▸ **Instructions for the task**: From the data below, return the exact lines starting at the line containing "It will create" and ending at the line containing "as for grails", both included, and nothing else.

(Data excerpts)
────────────────────
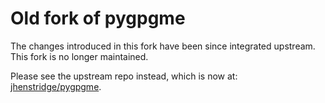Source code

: # Old fork of pygpgme

The changes introduced in this fork have been since integrated upstream. This fork is no longer maintained.

Please see the upstream repo instead, which is now at: [jhenstridge/pygpgme](https://github.com/jhenstridge/pygpgme).
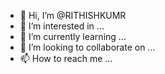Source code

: - 👋 Hi, I’m @RITHISHKUMR
- 👀 I’m interested in ...
- 🌱 I’m currently learning ...
- 💞️ I’m looking to collaborate on ...
- 📫 How to reach me ...

<!---
RITHISHKUMR/RITHISHKUMR is a ✨ special ✨ repository because its `README.md` (this file) appears on your GitHub profile.
You can click the Preview link to take a loo
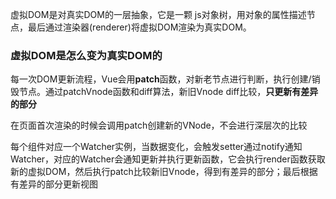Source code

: 
虚拟DOM是对真实DOM的一层抽象，它是一颗 js对象树，用对象的属性描述节点，最后通过渲染器(renderer)将虚拟DOM渲染为真实DOM。

### 虚拟DOM是怎么变为真实DOM的

每一次DOM更新流程，Vue会用**patch**函数，对新老节点进行判断，执行创建/销毁节点。通过patchVnode函数和diff算法，新旧Vnode diff比较，**只更新有差异的部分**

在页面首次渲染的时候会调用patch创建新的VNode，不会进行深层次的比较

每个组件对应一个Watcher实例，当数据变化，会触发setter通过notify通知Watcher，对应的Watcher会通知更新并执行更新函数，它会执行render函数获取新的虚拟DOM，然后执行patch比较新旧Vnode，得到有差异的部分；最后根据有差异的部分更新视图

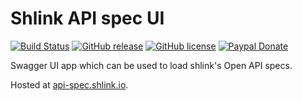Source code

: # Shlink API spec UI

[![Build Status](https://img.shields.io/github/workflow/status/hlinkio/shlink-api-spec-ui/Continuous%20integration/main?logo=github&style=flat-square)](https://github.com/hlinkio/shlink-api-spec-ui/actions?query=workflow%3A%22Continuous+integration%22)
[![GitHub release](https://img.shields.io/github/release/shlinkio/shlink-api-spec-ui.svg?style=flat-square)](https://github.com/shlinkio/shlink-api-spec-ui/releases/latest)
[![GitHub license](https://img.shields.io/github/license/shlinkio/shlink-api-spec-ui.svg?style=flat-square)](https://github.com/shlinkio/shlink-api-spec-ui/blob/main/LICENSE)
[![Paypal Donate](https://img.shields.io/badge/Donate-paypal-blue.svg?style=flat-square&logo=paypal&colorA=cccccc)](https://slnk.to/donate)

Swagger UI app which can be used to load shlink's Open API specs.

Hosted at [api-spec.shlink.io](https://api-spec.shlink.io).
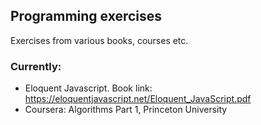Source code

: ## Programming exercises
Exercises from various books, courses etc.

### Currently:
* Eloquent Javascript. Book link: https://eloquentjavascript.net/Eloquent_JavaScript.pdf
* Coursera: Algorithms Part 1, Princeton University


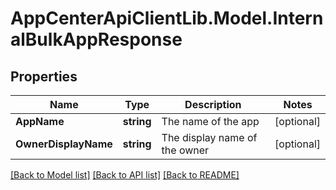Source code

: # AppCenterApiClientLib.Model.InternalBulkAppResponse
## Properties

Name | Type | Description | Notes
------------ | ------------- | ------------- | -------------
**AppName** | **string** | The name of the app | [optional] 
**OwnerDisplayName** | **string** | The display name of the owner | [optional] 

[[Back to Model list]](../README.md#documentation-for-models) [[Back to API list]](../README.md#documentation-for-api-endpoints) [[Back to README]](../README.md)

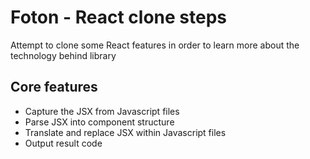 # Foton - React clone steps
Attempt to clone some React features in order to learn more about the technology behind library

## Core features
- Capture the JSX from Javascript files
- Parse JSX into component structure
- Translate and replace JSX within Javascript files
- Output result code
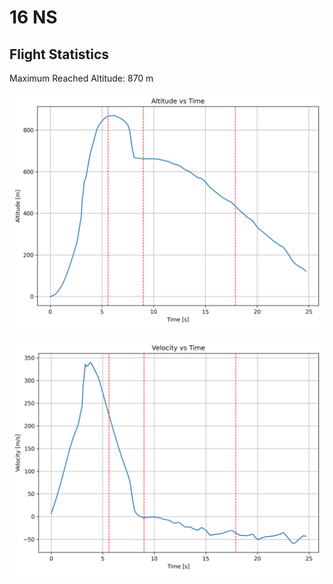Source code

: # 16 NS
## Flight Statistics
Maximum Reached Altitude: 870 m

![Altitude Plot](./plots/altitude.png)

![Velocity Plot](./plots/velocity.png)

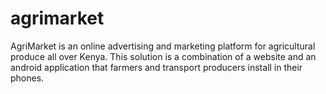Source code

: # agrimarket
AgriMarket is an online advertising and marketing platform for agricultural produce all over Kenya. This solution is a combination of a website and an android application that farmers and transport producers install in their phones.
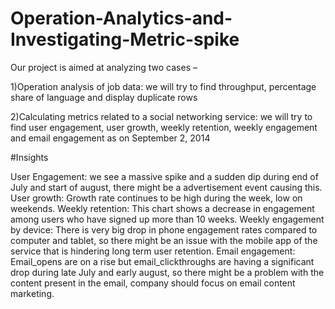 # Operation-Analytics-and-Investigating-Metric-spike

Our project is aimed at analyzing two cases –
 
1)Operation analysis of job data: we will try to find throughput, percentage share of language and display duplicate rows

2)Calculating metrics related to a social networking service: we will try to find user engagement, user growth, weekly retention, weekly engagement and email engagement as on September 2, 2014  

#Insights

User Engagement: we see a massive spike and a sudden dip during end of July and start of august, there might be a advertisement event causing this.
User growth: Growth rate continues to be high during the week, low on weekends.
Weekly retention: This chart shows a decrease in engagement among users who have signed up more than 10 weeks.
Weekly engagement by device: There is very big drop in phone engagement rates compared to computer and tablet, so there might be an issue with the mobile app of the service that is hindering long term user retention.
Email engagement: Email_opens are on a rise but email_clickthroughs are having a significant drop during late July and early august, so there might be a problem with the content present in the email, company should focus on email content marketing.
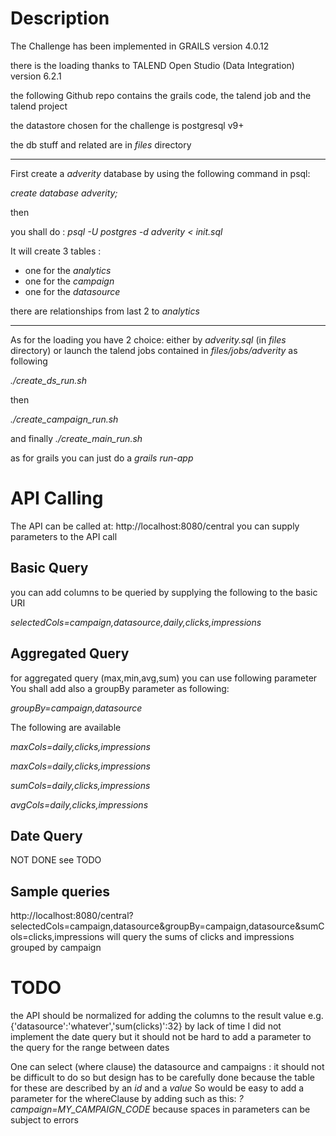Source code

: # Description
The Challenge has been implemented in GRAILS version 4.0.12

there is the loading thanks to TALEND Open Studio (Data Integration) version 6.2.1

the following Github repo contains the grails code, the talend job and the talend project

the datastore chosen for the challenge is postgresql v9+

the db stuff and related are in *files* directory

---
First create a *adverity* database
by using the following command in psql:

*create database adverity;*

then

you shall do : *psql -U postgres -d adverity < init.sql*

It will create 3 tables :
- one for the *analytics*
- one for the *campaign*
- one for the *datasource*

there are relationships from last 2 to *analytics*

---

As for the loading you have 2 choice:
either by *adverity.sql* (in *files* directory) or launch the talend jobs contained in *files/jobs/adverity*
as following

*./create_ds_run.sh*

then

*./create_campaign_run.sh*

and finally *./create_main_run.sh*

as for grails you can just do a *grails run-app*

# API Calling
The API can be called at:
http://localhost:8080/central
you can supply parameters to the API call
## Basic Query
you can add columns to be queried by supplying the following to the basic URI

*selectedCols=campaign,datasource,daily,clicks,impressions*

## Aggregated Query
for aggregated query (max,min,avg,sum) you can use following parameter
You shall add also a groupBy parameter as following:

*groupBy=campaign,datasource*

The following are available

*maxCols=daily,clicks,impressions*

*maxCols=daily,clicks,impressions*

*sumCols=daily,clicks,impressions*

*avgCols=daily,clicks,impressions*

## Date Query
NOT DONE 
see TODO

## Sample queries

http://localhost:8080/central?selectedCols=campaign,datasource&groupBy=campaign,datasource&sumCols=clicks,impressions
will query the sums of clicks and impressions grouped by campaign
# TODO
the API should be normalized for adding the columns to the result value
e.g. {'datasource':'whatever','sum(clicks)':32}
by lack of time I did not implement the date query but it should not be hard to add a parameter to the query 
for the range between dates

One can select (where clause) the datasource and campaigns : it should not be difficult to do so but design has to 
be carefully done because the table for these are described by an *id* and a *value*
So would be easy to add a parameter for the whereClause by adding such as this:
*?campaign=MY_CAMPAIGN_CODE*
because spaces in parameters can be subject to errors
────────────────────
▸ **Exercise answer**:
It will create 3 tables :
- one for the *analytics*
- one for the *campaign*
- one for the *datasource*

there are relationships from last 2 to *analytics*

---

As for the loading you have 2 choice:
either by *adverity.sql* (in *files* directory) or launch the talend jobs contained in *files/jobs/adverity*
as following

*./create_ds_run.sh*

then

*./create_campaign_run.sh*

and finally *./create_main_run.sh*

as for grails you can just do a *grails run-app*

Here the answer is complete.